Personal injury in the workplace - what should I do?
Almost all means of gainful employment come with the inherent risk of either physical or mental personal injury. Even a position as the Head Hugger of Labrador puppies on a holiday resort at the end of a rainbow could be your literal downfall if your employer doesn’t uphold their duty of care in providing unobstructed walkways (uneven flooring, poor lighting, and lack of warning signage can bring about a trip or fall when you least expect it). So, there you are, in your puppy hugger uniform, about to enter the hugging room at hug o’clock, ready to start your day speaking in babyish-drivel to a batch of puppies who will obligingly look lovely and interested, when suddenly, you experience an electric shock from a poorly maintained light switch. This wasn’t in the plan. The puppies shall have to wait. Something has to be done. But what? Let’s take a look at the personal injury at work procedure.
Make your injury known
Nothing can happen in terms of establishing the details of your injury unless the relevant people are informed of what has occurred, which includes contacting a lawyer (as an example visit loncarassociates.com). Your immediate course of action should be to inform your line manager, who will likely log the details in the company’s official accident book. This will only be a brief note, including names, dates, times, locations, and a short description of events, but it is an important step in making sure that your injury claim is believed further down the line (where no record exists, and where CCTV or eye witness testimony are not forthcoming, a signed accident book may be all the evidence you have).
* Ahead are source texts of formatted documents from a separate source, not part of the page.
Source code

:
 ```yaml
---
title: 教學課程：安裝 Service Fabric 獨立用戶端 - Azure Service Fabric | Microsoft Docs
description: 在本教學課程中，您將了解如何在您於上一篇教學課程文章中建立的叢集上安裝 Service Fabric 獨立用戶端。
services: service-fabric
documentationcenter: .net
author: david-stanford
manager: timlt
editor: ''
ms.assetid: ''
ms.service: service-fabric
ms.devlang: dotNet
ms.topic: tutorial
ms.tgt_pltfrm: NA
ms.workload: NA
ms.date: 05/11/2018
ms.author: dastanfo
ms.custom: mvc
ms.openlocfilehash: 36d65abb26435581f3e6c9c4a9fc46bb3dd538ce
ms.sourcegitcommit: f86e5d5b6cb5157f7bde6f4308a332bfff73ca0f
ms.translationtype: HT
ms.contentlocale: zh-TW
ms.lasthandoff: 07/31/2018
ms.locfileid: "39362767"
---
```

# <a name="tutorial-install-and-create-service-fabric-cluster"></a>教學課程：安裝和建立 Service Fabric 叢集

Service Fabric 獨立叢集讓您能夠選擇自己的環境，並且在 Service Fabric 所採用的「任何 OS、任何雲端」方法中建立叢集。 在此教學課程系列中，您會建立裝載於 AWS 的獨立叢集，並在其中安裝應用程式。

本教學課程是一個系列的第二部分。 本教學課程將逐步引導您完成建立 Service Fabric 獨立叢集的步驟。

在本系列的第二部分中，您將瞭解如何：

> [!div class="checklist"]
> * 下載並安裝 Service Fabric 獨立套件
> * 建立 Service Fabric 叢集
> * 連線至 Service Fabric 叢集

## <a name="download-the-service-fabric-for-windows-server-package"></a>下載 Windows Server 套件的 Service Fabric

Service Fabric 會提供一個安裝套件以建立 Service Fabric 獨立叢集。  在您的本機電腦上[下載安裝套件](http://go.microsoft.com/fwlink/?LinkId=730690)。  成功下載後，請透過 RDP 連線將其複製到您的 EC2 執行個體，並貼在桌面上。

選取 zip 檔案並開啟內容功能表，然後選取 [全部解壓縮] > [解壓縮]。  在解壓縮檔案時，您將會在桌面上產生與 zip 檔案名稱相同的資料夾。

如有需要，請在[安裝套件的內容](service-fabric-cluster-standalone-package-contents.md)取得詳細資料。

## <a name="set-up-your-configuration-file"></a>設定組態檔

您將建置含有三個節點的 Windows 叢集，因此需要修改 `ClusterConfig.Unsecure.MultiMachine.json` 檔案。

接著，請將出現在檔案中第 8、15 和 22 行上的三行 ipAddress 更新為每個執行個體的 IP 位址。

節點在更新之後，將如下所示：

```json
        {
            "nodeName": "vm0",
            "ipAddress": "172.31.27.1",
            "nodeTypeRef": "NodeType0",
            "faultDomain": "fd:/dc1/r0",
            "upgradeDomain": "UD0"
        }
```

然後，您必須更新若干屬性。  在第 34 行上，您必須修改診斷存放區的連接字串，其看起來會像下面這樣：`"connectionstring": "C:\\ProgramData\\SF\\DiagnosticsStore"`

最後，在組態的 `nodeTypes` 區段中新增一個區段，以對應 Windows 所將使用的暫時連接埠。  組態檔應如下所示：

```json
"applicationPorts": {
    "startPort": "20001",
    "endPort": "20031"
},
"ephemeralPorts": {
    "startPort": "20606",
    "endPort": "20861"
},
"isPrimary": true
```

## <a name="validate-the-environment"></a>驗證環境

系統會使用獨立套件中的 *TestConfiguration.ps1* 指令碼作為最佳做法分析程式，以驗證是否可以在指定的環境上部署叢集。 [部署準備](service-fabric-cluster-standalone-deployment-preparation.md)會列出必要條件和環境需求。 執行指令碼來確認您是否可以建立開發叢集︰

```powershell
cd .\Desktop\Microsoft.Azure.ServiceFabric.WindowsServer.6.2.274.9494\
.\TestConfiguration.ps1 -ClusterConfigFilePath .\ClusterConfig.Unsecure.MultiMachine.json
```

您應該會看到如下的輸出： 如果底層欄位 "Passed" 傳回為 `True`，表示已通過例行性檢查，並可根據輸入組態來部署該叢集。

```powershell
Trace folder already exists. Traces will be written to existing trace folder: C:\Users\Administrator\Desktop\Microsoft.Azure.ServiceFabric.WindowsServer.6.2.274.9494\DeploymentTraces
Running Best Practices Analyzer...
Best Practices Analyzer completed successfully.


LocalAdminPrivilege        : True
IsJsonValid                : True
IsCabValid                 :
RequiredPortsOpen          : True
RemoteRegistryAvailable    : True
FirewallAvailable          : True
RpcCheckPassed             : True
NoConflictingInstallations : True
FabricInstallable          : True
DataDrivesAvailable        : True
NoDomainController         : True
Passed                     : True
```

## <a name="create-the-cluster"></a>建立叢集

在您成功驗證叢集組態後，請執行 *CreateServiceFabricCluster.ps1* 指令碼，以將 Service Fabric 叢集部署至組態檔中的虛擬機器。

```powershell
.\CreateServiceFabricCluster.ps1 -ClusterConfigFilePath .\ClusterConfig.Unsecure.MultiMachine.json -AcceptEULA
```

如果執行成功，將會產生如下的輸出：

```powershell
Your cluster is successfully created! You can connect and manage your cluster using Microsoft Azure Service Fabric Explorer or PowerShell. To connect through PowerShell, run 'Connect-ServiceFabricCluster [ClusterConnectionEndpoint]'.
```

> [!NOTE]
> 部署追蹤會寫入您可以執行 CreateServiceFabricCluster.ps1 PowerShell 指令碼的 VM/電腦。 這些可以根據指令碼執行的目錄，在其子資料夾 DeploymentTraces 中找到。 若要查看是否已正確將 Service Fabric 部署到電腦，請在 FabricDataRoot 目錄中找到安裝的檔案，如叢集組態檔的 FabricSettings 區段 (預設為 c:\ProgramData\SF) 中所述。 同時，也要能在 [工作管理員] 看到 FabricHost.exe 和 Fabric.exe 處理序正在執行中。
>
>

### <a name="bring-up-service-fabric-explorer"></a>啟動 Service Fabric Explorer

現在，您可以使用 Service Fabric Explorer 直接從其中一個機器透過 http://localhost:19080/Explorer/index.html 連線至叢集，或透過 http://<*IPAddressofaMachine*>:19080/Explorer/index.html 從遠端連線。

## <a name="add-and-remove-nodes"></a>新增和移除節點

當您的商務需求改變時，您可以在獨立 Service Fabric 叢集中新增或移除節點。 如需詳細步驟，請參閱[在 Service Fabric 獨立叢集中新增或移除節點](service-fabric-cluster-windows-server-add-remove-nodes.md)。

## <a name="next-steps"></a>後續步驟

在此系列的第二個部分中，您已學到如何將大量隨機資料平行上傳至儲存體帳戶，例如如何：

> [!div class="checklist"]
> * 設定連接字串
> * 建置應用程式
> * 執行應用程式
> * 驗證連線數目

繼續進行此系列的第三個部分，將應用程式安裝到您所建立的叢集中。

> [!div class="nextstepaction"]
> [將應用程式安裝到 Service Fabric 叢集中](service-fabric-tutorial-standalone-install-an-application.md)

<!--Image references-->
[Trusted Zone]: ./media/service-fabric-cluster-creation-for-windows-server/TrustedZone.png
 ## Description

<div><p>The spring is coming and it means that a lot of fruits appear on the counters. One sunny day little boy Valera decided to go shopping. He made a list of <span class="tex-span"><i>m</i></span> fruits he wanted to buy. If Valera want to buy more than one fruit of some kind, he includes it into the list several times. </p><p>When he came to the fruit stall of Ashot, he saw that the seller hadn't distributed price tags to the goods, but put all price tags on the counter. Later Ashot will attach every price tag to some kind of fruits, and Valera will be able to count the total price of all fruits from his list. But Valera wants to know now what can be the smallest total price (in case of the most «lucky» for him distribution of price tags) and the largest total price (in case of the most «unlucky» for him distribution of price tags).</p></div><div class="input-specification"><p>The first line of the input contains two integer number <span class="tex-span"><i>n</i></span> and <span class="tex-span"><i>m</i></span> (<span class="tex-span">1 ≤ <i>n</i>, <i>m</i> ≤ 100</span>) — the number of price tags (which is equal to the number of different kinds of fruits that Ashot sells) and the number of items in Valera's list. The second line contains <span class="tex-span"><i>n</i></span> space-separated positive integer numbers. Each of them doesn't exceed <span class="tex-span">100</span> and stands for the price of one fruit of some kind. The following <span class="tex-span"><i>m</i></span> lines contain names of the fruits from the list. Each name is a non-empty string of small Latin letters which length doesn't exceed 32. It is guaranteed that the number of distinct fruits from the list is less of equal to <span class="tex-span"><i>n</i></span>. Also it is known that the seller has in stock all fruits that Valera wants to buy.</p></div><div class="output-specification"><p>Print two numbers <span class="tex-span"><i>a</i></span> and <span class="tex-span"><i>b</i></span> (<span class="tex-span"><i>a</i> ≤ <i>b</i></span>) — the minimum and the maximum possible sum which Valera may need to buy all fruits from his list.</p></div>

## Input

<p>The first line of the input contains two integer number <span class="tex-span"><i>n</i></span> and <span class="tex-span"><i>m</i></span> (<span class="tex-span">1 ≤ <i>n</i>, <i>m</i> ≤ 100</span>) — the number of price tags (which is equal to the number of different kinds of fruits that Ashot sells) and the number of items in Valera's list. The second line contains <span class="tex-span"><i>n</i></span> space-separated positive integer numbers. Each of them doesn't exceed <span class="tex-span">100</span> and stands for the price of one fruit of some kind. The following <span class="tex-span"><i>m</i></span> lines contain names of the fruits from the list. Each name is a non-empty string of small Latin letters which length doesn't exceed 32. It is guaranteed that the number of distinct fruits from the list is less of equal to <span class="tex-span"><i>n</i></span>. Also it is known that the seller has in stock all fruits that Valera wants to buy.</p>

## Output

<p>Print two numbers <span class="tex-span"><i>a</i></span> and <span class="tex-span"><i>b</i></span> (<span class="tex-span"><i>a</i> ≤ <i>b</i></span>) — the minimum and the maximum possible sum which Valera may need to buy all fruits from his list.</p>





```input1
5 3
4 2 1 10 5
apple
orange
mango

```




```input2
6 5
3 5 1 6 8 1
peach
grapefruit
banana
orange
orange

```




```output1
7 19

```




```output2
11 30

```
Gather evidence if you can
Following a personal injury, you will likely require medical treatment, which will no doubt involve departing the premises in search of a hospital, clinic, etc. However, remembering to take even just one picture of the scene as it looked at the time of your injury can be vital. This is because unscrupulous employers may seek to ‘amend’ any evidence in their favour, before making their own records of things as they would prefer them to look, as opposed to how things actually looked. This could mean that improper safety procedures are corrected for the sake of falsifying evidence in a ‘your word against theirs’ battle for justice. A single photo could negate all doubt that you were to blame for your injury.